É interessante observar que há contradições na fala de Marina quanto à exposição de que o fisioterapeuta na atenção primária não faz o atendimento clínico individual. Parece não estar clara a função desse profissional na atenção primária, e há um direcionamento para ações em matriciamento e na gestão.

...às vezes fica meio confusa a atuação do fisioterapeuta. Ás vezes a gente acha que tem que atender, tem que fazer... eu acho que seria muito mais fácil eu ver o paciente, avaliar, atender e fazer a fisioterapia quanto a questão mais individual mesmo, mas eu gosto bastante do fisioterapeuta na atenção primária, porque acho que consegue contribuir em muitas outras questões (Marina).

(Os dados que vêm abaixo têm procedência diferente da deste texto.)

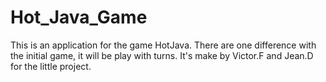 # Hot_Java_Game
This is an application for the game HotJava.
There are one difference with the initial game, it will be play with turns.
It's make by Victor.F and Jean.D for the little project. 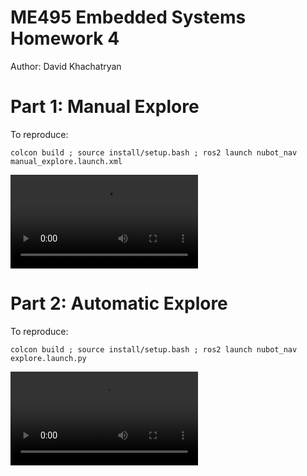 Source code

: # ME495 Embedded Systems Homework 4
Author: David Khachatryan

# Part 1: Manual Explore

To reproduce:

`colcon build ; source install/setup.bash ; ros2 launch nubot_nav manual_explore.launch.xml`

<video src="https://github.com/user-attachments/assets/d7504c80-7b64-41d2-8fca-8810c549f621">
</video>

# Part 2: Automatic Explore

To reproduce:

`colcon build ; source install/setup.bash ; ros2 launch nubot_nav explore.launch.py`

<video src="https://github.com/user-attachments/assets/0140b9a4-6016-4371-bd54-a82b028bea1f">
</video>
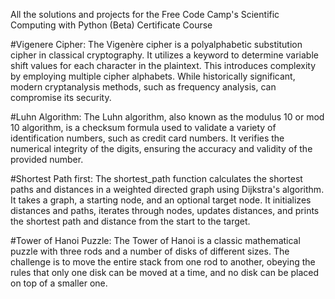 All the solutions and projects for the Free Code Camp's Scientific Computing with Python (Beta) Certificate Course

#Vigenere Cipher:
The Vigenère cipher is a polyalphabetic substitution cipher in classical cryptography. It utilizes a keyword to determine variable shift values for each character in the plaintext. This introduces complexity by employing multiple cipher alphabets. While historically significant, modern cryptanalysis methods, such as frequency analysis, can compromise its security.

#Luhn Algorithm:
The Luhn algorithm, also known as the modulus 10 or mod 10 algorithm, is a checksum formula used to validate a variety of identification numbers, such as credit card numbers. It verifies the numerical integrity of the digits, ensuring the accuracy and validity of the provided number.

#Shortest Path first:
The shortest_path function calculates the shortest paths and distances in a weighted directed graph using Dijkstra's algorithm. It takes a graph, a starting node, and an optional target node. It initializes distances and paths, iterates through nodes, updates distances, and prints the shortest path and distance from the start to the target.

#Tower of Hanoi Puzzle:
The Tower of Hanoi is a classic mathematical puzzle with three rods and a number of disks of different sizes. The challenge is to move the entire stack from one rod to another, obeying the rules that only one disk can be moved at a time, and no disk can be placed on top of a smaller one.
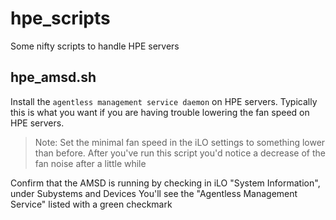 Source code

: # hpe_scripts

Some nifty scripts to handle HPE servers

## hpe_amsd.sh

Install the `agentless management service daemon` on HPE servers.
Typically this is what you want if you are having trouble lowering the fan speed on HPE servers.

> Note: Set the minimal fan speed in the iLO settings to something lower than before.
> After you've run this script you'd notice a decrease of the fan noise after a little while

Confirm that the AMSD is running by checking in iLO "System Information", under Subystems and Devices
You'll see the "Agentless Management Service" listed with a green checkmark
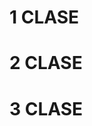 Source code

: # 1 CLASE


































































































# 2 CLASE














































































# 3 CLASE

Camila faz uma análise crítica da sua formação apontando fragilidades na estruturação curricular do seu curso de graduação. Para ela, havia uma segregação entre teoria e prática e uma polarização do aprendizado, as quais a faziam questionar que tipo de profissional se tornaria. Na maioria dos cursos de graduação, o estudante tem uma aproximação com a prática somente nos últimos semestre de curso, o que o impede de vivenciar o lado profissional. Alguns colaboradores mencionaram que existem lacunas na formação, mas que têm ocorrido avanços no sentido da inserção de alunos no cenário do SUS e na formação de novos sujeitos que tenham “capacidade de aprender, não apenas para adaptarmos à realidade, mas, sobretudo, para transformar, para nela intervir, recriando-a” (FREIRE, 1996, p. 69).

Ingressar na residência talvez tenha sido a oportunidade de encontrar “um espaço aberto a múltiplas possibilidades de criação e invenção” (SILVA, CABALLERO, 2010). Essa invenção não foi garantida pela formação tradicional “recebida" pelos colaboradores durante a graduação, o que se refletiu no desejo destes de cursarem uma residência, que seria um possível potencializador de transformações, para então “navegar por mares nunca dantes navegados”3.